While the Office of the Comptroller of the Currency has an important role to play in the stability and supervision of banks with national charters, Acting Comptroller Michael Hsu is also interested in the role that technology plays in bank risk, competition and regulation. As a regulator, his interests include responsible innovation for banks, the blurring of the line between chartered banks and nonbanks, crypto and the increasing digitalization of banks.
The acting comptroller recently spoke with Kiah Lau Haslett, Bank Director’s banking & fintech editor, during a stop in Nashville. Their conversation ranged from challenges to deposit stability to the long-term implications of open banking for consumers. This is an edited, shortened version of that conversation.
BD: Is the OCC focusing on the relationship between deposit runoff and externalities like falling stock prices or negative media reports?
MH: The short answer is “all of the above.” We’re interested in everything about deposit behaviors because the world is not just binary: normal and stress. There are all these states in between. I think we have to attack it from several different levels.
I do think, at the same time, we have to rethink a lot of this stuff because the landscape has changed quite a bit. We have to understand these behaviors. One of the challenges is, is it stable? [The environment] continues to change, which makes it extra, extra hard. We have to put a lot of time and energy and priority into understanding this.
BD: You’ve spoken about liquidity risk in the context of deposit runs and open banking, and the OCC included instant payments in its example of innovative and new products adding to bank operational risk in its fall 2023 semiannual risk perspective. Do you see FedNow turning a deposit run into a deposit sprint? Do you see the Consumer Financial Protection Bureau’s Section 1033 rule on open banking contributing to deposit walks?

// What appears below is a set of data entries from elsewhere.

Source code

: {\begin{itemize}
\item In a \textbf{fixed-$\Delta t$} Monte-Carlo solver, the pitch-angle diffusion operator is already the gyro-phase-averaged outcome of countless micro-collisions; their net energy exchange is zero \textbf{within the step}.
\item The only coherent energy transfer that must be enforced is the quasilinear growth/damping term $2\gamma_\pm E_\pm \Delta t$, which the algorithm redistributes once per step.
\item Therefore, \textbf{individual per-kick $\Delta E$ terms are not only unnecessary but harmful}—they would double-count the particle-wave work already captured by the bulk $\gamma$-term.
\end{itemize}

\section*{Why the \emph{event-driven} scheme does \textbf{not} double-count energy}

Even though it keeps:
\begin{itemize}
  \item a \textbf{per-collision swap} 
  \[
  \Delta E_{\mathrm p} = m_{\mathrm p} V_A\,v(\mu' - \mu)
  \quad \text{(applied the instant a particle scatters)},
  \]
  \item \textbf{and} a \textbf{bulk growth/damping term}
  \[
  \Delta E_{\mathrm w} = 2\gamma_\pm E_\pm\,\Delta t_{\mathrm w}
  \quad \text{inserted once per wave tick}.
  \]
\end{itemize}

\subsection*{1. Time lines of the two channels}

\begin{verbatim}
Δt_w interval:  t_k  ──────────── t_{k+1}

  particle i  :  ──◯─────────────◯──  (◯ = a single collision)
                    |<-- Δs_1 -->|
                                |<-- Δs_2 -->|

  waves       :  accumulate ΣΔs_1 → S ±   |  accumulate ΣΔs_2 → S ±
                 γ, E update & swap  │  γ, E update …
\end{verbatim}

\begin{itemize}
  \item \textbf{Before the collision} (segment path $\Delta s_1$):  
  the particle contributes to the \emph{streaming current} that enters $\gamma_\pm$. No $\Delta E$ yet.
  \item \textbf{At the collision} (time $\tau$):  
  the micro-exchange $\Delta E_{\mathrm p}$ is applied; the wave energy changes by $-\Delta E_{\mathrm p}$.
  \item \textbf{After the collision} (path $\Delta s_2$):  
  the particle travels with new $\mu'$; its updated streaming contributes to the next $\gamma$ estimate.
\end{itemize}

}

MH: FedNow is faster by design and it’s 24/7/365. I think the primary challenge is going to be on fraud because the speed of fraud is suddenly going to become really fast. There is a certain benefit to having end-of-day batching, in terms of catching things, correcting things, chargebacks — having an end-of-day process and a weekend to figure things out is not necessarily a bad thing. If you’re just on [all the time],I think the fraudsters are going to take advantage of that.
I think that’s going to be the first-order issue of FedNow. The take-up is taking place in stages. There is going to be a future state where intraday liquidity is going to be a big deal, but we have some time to figure that out.
The initial promise of open banking is account portability. That’s probably better, all things being equal, for consumers. Banks have to work for the deposit. As long as they do that in a manner that’s safe, sound and fair: Great. I think that’s going to be a process, one that we’re going to watch carefully. And I think banks are probably thinking about that already.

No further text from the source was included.